Hi,

On Feb 27, 2008, at 4:06 PM, Peter Saint-Andre wrote:
Fabio Forno wrote:
On Wed, Feb 27, 2008 at 5:06 AM, Peter Saint-Andre <[EMAIL PROTECTED]> wrote:

 2.1 What people have done or suggested

 - fast reconnection
 - pipelining of stream negotiation exchanges (Tony Finch)
 - don't retrieve roster (but this doesn't really help)

Though sending roster diffs helps. There is a new possible approach
I've found only after the discussion we had: use just roster push,
that must implemented regardlessly any optimization. The client asks
for the roster adding a timestamp of the last received push, and the
server sends changes as pushes (all timestamped)

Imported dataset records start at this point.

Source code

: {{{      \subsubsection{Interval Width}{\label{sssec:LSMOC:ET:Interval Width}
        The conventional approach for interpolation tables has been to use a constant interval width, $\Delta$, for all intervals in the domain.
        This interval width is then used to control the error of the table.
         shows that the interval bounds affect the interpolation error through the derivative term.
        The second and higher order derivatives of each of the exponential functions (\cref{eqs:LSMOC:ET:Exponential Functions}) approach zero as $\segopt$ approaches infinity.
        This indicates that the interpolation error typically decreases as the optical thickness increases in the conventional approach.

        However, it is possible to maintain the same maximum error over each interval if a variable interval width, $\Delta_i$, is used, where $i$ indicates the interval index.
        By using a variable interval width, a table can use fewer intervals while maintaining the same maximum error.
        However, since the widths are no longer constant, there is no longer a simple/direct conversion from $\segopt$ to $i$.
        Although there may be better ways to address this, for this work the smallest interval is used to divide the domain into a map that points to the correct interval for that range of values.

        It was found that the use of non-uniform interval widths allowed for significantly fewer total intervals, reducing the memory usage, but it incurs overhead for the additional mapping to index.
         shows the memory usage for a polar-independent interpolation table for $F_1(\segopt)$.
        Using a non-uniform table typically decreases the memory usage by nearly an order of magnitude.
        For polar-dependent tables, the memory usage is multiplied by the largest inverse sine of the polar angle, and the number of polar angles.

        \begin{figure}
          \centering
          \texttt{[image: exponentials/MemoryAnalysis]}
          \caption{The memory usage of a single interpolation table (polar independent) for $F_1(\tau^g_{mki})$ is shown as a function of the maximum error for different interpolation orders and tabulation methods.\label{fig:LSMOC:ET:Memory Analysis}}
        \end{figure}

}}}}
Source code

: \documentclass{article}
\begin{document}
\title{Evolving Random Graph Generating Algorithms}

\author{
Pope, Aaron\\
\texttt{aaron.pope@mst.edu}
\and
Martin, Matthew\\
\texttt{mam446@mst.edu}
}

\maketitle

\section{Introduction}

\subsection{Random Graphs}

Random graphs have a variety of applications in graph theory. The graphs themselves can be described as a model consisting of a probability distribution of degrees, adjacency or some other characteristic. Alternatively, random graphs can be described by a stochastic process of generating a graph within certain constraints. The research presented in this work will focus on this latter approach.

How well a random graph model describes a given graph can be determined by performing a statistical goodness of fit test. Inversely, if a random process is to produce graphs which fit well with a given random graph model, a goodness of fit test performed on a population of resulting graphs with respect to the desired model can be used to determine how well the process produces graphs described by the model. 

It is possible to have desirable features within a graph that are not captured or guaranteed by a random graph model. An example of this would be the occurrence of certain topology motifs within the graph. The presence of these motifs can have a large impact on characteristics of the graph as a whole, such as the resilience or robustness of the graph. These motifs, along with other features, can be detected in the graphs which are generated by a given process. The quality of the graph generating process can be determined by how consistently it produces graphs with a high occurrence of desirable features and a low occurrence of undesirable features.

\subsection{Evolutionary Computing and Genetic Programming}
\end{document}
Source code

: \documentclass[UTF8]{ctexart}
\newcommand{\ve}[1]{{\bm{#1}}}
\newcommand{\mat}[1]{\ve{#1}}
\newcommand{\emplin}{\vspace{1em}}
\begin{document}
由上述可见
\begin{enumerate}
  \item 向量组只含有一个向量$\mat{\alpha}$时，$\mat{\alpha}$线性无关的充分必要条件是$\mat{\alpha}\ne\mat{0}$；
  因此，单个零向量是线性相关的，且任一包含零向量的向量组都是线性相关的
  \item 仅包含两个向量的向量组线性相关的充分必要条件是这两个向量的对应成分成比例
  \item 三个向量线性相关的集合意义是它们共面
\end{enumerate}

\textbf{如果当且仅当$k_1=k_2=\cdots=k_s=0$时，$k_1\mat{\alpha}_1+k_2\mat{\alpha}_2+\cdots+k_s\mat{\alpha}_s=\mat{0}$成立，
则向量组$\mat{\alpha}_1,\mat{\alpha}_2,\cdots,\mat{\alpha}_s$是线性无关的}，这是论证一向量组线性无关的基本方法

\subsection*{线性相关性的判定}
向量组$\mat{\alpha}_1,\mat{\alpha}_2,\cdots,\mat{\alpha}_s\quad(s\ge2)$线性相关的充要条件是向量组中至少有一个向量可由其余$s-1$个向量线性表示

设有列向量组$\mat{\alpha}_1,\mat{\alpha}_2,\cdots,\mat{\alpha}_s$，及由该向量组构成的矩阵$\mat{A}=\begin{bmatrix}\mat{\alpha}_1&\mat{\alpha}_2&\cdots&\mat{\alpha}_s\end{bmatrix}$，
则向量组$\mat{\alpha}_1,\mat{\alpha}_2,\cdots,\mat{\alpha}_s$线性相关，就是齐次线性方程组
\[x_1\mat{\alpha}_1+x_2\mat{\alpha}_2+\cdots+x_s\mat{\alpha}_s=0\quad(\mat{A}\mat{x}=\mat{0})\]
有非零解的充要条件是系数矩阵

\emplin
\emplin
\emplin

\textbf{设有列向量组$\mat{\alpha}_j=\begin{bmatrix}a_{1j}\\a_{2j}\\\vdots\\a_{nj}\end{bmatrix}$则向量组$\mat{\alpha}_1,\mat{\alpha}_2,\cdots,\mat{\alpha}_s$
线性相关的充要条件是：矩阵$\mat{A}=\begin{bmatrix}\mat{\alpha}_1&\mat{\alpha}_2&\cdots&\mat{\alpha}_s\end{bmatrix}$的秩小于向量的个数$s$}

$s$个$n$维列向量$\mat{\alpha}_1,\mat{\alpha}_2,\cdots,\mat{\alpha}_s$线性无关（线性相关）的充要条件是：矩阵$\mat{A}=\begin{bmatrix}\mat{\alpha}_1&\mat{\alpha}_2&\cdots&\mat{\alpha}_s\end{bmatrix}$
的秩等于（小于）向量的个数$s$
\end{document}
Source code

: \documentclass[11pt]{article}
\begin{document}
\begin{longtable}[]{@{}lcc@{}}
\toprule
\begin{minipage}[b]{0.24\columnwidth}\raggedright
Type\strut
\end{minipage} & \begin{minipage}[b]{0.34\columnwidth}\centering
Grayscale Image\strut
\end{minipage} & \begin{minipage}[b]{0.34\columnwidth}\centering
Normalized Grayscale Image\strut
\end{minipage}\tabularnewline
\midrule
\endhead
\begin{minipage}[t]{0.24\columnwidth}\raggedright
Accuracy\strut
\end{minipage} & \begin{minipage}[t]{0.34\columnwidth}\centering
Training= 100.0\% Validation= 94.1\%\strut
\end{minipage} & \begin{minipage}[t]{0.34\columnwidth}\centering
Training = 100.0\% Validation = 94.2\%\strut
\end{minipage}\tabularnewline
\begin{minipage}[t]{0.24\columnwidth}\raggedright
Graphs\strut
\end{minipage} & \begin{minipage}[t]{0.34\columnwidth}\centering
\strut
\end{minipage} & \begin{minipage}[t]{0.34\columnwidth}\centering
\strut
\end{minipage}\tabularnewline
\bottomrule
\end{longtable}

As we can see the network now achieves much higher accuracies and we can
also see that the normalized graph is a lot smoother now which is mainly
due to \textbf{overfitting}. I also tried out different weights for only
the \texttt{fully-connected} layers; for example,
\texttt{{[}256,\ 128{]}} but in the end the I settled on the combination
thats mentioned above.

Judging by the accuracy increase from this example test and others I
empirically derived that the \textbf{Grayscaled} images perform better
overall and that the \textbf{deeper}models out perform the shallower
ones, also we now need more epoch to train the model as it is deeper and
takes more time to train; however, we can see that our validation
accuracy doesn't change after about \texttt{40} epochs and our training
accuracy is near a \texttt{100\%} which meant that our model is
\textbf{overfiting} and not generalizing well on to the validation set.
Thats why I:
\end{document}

Yes, we have roster pushes so it seems like a good idea to use them (in
general I think we should make intelligent use of everything we've
already defined, such as presence and rosters and roster pushes and so
on -- other real-time communication technologies don't have these
features at the base level, so it's to our advantage to use them). I
think that something like what you suggest might work well.

Also, before the devcon Dave Cridland mentioned that he didn't like the
XEP-0150 approach but at the devcon we somehow didn't hear from him on
this topic, so perhaps he could weigh in with his ideas here.

 - compression

Under this topic nobody really seems ready to try the binary path

Yes, so it seemed. Pedro Melo mentioned some further thoughts along
these lines at dinner one night, so he and I might work on a spec for
that. Right, Pedro? ;-)

Exactly. :)

I'm trying to think on how to do a reference implementation to get more feedback.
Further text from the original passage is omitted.